{*Moderator’s Edit: Quiz Solution Removed*}

Can you kindly elaborate on this explanation?

{*Moderator’s Edit: Quiz Solution Removed*}

Can you kindly elaborate on this explanation?

Hey @vaibhavoutat,

Apologies for the delayed response. The answer to this lies majorly in 2 equations for the GRU network, as follows:

\tilde{c}^{<t>} = tanh (W_c[\Gamma_r * c^{<t-1>}, x^{<t>}] + b_c) \\
c^{<t>} = \Gamma_u * \tilde{c}^{<t>} + (1 - \Gamma_u) * c^{<t-1>}

Now, in order to remove the vanishing gradient problem for long sequences, we need to make sure that the gradients can back-propagate from c^{t} to c^{(t-1)} with as less bottlenecks as possible. Note that the question doesn’t ask us about \Gamma_u, but about \Gamma_r, hence, in equation 2, the only term, we should concern ourselves with is \tilde{c}^{<t>}, since the rest of the terms are not in our control.
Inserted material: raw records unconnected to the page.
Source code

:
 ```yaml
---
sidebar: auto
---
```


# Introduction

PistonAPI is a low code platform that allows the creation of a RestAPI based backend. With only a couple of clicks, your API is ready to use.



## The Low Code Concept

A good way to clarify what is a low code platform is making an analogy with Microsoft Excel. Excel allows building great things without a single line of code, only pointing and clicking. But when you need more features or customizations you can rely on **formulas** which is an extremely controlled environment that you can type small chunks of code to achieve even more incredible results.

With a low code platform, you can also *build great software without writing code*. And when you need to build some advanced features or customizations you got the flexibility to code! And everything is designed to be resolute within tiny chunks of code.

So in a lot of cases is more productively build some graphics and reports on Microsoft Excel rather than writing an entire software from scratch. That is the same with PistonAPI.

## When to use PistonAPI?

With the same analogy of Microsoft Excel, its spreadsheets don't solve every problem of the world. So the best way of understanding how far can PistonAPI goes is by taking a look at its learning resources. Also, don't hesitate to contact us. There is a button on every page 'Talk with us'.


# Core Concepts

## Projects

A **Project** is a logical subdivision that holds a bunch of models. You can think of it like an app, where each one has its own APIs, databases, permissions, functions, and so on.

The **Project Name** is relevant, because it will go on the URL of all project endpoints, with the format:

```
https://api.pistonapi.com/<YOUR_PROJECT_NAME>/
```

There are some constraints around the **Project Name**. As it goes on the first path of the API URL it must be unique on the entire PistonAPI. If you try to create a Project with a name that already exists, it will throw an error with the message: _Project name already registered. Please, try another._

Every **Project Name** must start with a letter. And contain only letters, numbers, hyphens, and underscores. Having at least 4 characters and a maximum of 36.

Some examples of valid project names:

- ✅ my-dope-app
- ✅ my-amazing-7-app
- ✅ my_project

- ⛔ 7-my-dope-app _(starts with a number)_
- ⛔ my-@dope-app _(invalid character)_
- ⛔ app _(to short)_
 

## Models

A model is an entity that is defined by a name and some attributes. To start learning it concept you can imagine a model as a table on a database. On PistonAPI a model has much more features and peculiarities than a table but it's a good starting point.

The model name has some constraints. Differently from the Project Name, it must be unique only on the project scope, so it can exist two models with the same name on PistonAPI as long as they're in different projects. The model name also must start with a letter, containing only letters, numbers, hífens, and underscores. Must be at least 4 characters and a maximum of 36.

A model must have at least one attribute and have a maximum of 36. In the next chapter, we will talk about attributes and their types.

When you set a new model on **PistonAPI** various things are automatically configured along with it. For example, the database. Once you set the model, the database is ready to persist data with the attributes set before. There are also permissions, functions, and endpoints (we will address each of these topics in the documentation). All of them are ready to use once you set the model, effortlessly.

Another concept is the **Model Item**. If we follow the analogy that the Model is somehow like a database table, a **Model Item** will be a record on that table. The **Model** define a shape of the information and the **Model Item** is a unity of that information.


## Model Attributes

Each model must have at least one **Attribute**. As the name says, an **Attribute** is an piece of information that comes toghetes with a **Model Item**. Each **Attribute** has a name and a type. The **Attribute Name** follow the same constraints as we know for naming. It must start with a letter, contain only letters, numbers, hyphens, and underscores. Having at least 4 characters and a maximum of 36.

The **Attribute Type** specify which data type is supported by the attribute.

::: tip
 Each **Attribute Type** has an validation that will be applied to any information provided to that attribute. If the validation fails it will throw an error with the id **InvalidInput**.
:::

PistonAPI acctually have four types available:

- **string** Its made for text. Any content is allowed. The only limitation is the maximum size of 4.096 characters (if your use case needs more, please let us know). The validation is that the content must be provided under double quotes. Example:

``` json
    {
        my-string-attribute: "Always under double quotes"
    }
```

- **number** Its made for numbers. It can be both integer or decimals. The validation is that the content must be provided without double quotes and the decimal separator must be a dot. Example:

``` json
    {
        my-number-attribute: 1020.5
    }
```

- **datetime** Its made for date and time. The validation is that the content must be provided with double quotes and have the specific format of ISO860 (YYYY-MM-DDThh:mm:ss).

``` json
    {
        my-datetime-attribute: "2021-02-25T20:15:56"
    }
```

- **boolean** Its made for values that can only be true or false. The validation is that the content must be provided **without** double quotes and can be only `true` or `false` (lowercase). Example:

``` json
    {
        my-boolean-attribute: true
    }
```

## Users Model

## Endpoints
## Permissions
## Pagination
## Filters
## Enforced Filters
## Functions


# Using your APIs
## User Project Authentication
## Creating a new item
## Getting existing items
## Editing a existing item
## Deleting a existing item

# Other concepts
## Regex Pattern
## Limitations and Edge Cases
Now, we want to make this as much dependent on c^{(t-1)} as possible, and to do this, we can simply set \Gamma_r = 1, hence, the explanation. Let us know if this resolves your error.

**P.S. - Posting solutions publicly is strictly against the community guidelines, so I will be removing the image.**

Cheers,

Elemento